Instructions to follow: The lines wanted run from the first one below through the one with "# Configurar seleção". Return them exactly.

Dataset entries:
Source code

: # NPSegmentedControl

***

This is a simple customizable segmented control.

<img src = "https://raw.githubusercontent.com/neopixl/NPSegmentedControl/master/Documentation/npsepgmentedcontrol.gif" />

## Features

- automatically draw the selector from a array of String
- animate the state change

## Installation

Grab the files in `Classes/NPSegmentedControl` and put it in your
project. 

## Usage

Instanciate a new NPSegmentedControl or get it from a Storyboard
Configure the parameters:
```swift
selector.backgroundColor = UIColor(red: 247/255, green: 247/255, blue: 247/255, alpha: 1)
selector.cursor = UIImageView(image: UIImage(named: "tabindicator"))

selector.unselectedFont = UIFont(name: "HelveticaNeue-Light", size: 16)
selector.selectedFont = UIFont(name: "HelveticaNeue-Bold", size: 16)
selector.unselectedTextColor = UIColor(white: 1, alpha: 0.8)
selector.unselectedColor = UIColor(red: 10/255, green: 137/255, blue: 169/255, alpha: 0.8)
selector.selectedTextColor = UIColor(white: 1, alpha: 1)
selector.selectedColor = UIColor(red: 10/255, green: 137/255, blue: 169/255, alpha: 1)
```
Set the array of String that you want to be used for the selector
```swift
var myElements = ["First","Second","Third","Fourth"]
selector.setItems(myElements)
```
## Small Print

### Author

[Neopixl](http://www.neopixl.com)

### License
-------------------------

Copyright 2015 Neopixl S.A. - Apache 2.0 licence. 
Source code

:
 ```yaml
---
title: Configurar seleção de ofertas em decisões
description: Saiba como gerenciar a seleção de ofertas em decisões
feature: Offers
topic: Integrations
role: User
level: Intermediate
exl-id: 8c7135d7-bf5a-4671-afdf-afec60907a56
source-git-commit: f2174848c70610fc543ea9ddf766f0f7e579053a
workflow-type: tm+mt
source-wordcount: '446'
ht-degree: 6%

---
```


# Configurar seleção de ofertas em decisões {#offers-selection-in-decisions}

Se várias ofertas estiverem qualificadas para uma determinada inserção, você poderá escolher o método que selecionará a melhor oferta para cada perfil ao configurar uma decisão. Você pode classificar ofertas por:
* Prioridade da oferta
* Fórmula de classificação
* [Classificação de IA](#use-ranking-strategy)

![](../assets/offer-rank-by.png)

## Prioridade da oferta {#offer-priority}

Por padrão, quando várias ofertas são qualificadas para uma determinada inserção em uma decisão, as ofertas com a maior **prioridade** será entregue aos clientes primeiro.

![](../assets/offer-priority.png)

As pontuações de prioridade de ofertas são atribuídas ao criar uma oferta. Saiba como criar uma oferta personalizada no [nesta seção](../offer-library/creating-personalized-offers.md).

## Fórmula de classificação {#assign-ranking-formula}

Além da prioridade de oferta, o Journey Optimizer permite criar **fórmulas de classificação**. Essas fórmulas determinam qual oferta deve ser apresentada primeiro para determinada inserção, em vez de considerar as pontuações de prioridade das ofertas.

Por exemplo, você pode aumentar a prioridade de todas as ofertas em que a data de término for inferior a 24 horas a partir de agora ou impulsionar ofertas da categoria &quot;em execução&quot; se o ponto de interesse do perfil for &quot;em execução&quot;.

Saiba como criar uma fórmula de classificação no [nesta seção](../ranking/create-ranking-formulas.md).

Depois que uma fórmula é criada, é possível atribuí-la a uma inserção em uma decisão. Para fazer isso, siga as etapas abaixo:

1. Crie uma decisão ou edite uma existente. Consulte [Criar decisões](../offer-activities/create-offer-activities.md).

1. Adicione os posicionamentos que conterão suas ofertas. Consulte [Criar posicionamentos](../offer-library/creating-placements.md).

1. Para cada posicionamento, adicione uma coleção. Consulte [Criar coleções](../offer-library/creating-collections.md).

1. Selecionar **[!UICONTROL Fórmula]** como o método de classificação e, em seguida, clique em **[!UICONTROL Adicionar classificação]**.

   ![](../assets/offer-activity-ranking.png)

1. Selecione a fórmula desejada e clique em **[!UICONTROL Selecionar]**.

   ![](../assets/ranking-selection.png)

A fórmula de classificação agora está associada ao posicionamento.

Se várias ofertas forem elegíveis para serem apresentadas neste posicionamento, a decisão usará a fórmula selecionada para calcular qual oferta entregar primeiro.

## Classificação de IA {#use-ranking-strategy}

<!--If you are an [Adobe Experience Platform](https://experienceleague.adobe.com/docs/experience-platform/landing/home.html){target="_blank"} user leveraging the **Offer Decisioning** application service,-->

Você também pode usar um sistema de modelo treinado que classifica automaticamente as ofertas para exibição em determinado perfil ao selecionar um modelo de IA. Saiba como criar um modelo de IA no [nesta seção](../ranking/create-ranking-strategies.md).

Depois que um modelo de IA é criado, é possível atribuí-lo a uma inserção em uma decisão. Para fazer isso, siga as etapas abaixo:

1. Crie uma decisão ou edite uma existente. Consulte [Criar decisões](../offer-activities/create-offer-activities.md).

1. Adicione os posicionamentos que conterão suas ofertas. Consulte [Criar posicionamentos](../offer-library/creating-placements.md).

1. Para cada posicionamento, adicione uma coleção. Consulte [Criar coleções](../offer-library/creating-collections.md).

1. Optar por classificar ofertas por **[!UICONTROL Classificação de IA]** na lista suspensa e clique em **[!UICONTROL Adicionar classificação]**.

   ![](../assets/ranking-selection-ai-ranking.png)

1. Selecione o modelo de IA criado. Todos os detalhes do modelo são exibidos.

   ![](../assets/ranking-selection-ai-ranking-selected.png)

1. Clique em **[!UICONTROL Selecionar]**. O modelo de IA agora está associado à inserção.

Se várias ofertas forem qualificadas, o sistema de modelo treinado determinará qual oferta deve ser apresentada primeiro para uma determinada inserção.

Reply to the task:
Source code

: # NPSegmentedControl

***

This is a simple customizable segmented control.

<img src = "https://raw.githubusercontent.com/neopixl/NPSegmentedControl/master/Documentation/npsepgmentedcontrol.gif" />

## Features

- automatically draw the selector from a array of String
- animate the state change

## Installation

Grab the files in `Classes/NPSegmentedControl` and put it in your
project. 

## Usage

Instanciate a new NPSegmentedControl or get it from a Storyboard
Configure the parameters:
```swift
selector.backgroundColor = UIColor(red: 247/255, green: 247/255, blue: 247/255, alpha: 1)
selector.cursor = UIImageView(image: UIImage(named: "tabindicator"))

selector.unselectedFont = UIFont(name: "HelveticaNeue-Light", size: 16)
selector.selectedFont = UIFont(name: "HelveticaNeue-Bold", size: 16)
selector.unselectedTextColor = UIColor(white: 1, alpha: 0.8)
selector.unselectedColor = UIColor(red: 10/255, green: 137/255, blue: 169/255, alpha: 0.8)
selector.selectedTextColor = UIColor(white: 1, alpha: 1)
selector.selectedColor = UIColor(red: 10/255, green: 137/255, blue: 169/255, alpha: 1)
```
Set the array of String that you want to be used for the selector
```swift
var myElements = ["First","Second","Third","Fourth"]
selector.setItems(myElements)
```
## Small Print

### Author

[Neopixl](http://www.neopixl.com)

### License
-------------------------

Copyright 2015 Neopixl S.A. - Apache 2.0 licence. 
Source code

:
 ```yaml
---
title: Configurar seleção de ofertas em decisões
description: Saiba como gerenciar a seleção de ofertas em decisões
feature: Offers
topic: Integrations
role: User
level: Intermediate
exl-id: 8c7135d7-bf5a-4671-afdf-afec60907a56
source-git-commit: f2174848c70610fc543ea9ddf766f0f7e579053a
workflow-type: tm+mt
source-wordcount: '446'
ht-degree: 6%

---
```


# Configurar seleção de ofertas em decisões {#offers-selection-in-decisions}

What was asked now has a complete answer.